Start at the top of the records below and copy them exactly to the end.

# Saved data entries
========================

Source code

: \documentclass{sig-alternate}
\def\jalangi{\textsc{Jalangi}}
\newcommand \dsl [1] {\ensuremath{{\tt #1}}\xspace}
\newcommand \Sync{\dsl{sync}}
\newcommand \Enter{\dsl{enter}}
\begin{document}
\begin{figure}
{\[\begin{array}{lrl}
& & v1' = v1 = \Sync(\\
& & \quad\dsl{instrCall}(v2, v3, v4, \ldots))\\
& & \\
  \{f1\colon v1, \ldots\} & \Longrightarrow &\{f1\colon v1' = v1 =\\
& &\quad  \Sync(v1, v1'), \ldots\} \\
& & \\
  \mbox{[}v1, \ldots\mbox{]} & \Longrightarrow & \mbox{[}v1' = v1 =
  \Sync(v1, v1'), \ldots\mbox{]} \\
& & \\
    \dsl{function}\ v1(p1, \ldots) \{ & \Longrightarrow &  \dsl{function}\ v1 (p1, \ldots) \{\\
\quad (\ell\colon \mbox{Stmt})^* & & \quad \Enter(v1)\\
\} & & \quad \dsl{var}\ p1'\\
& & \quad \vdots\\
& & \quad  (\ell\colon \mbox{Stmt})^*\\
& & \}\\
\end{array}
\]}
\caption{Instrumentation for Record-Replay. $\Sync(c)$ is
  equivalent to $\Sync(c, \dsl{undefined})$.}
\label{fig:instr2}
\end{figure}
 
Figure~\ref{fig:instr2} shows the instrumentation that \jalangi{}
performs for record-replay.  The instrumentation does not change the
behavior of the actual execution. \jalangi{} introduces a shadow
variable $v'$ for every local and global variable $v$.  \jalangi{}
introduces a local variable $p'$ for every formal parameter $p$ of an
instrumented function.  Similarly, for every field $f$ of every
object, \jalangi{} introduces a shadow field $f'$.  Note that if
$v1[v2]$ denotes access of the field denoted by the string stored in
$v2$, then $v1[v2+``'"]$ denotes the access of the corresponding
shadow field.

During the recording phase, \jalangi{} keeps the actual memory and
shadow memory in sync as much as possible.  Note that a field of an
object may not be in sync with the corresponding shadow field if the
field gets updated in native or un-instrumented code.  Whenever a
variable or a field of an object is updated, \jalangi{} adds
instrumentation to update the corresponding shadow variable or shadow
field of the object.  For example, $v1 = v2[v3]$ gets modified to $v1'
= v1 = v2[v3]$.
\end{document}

========================

# Answer for this exercise
Source code

: \documentclass{sig-alternate}
\def\jalangi{\textsc{Jalangi}}
\newcommand \dsl [1] {\ensuremath{{\tt #1}}\xspace}
\newcommand \Sync{\dsl{sync}}
\newcommand \Enter{\dsl{enter}}
\begin{document}
\begin{figure}
{\[\begin{array}{lrl}
& & v1' = v1 = \Sync(\\
& & \quad\dsl{instrCall}(v2, v3, v4, \ldots))\\
& & \\
  \{f1\colon v1, \ldots\} & \Longrightarrow &\{f1\colon v1' = v1 =\\
& &\quad  \Sync(v1, v1'), \ldots\} \\
& & \\
  \mbox{[}v1, \ldots\mbox{]} & \Longrightarrow & \mbox{[}v1' = v1 =
  \Sync(v1, v1'), \ldots\mbox{]} \\
& & \\
    \dsl{function}\ v1(p1, \ldots) \{ & \Longrightarrow &  \dsl{function}\ v1 (p1, \ldots) \{\\
\quad (\ell\colon \mbox{Stmt})^* & & \quad \Enter(v1)\\
\} & & \quad \dsl{var}\ p1'\\
& & \quad \vdots\\
& & \quad  (\ell\colon \mbox{Stmt})^*\\
& & \}\\
\end{array}
\]}
\caption{Instrumentation for Record-Replay. $\Sync(c)$ is
  equivalent to $\Sync(c, \dsl{undefined})$.}
\label{fig:instr2}
\end{figure}
 
Figure~\ref{fig:instr2} shows the instrumentation that \jalangi{}
performs for record-replay.  The instrumentation does not change the
behavior of the actual execution. \jalangi{} introduces a shadow
variable $v'$ for every local and global variable $v$.  \jalangi{}
introduces a local variable $p'$ for every formal parameter $p$ of an
instrumented function.  Similarly, for every field $f$ of every
object, \jalangi{} introduces a shadow field $f'$.  Note that if
$v1[v2]$ denotes access of the field denoted by the string stored in
$v2$, then $v1[v2+``'"]$ denotes the access of the corresponding
shadow field.

During the recording phase, \jalangi{} keeps the actual memory and
shadow memory in sync as much as possible.  Note that a field of an
object may not be in sync with the corresponding shadow field if the
field gets updated in native or un-instrumented code.  Whenever a
variable or a field of an object is updated, \jalangi{} adds
instrumentation to update the corresponding shadow variable or shadow
field of the object.  For example, $v1 = v2[v3]$ gets modified to $v1'
= v1 = v2[v3]$.
\end{document}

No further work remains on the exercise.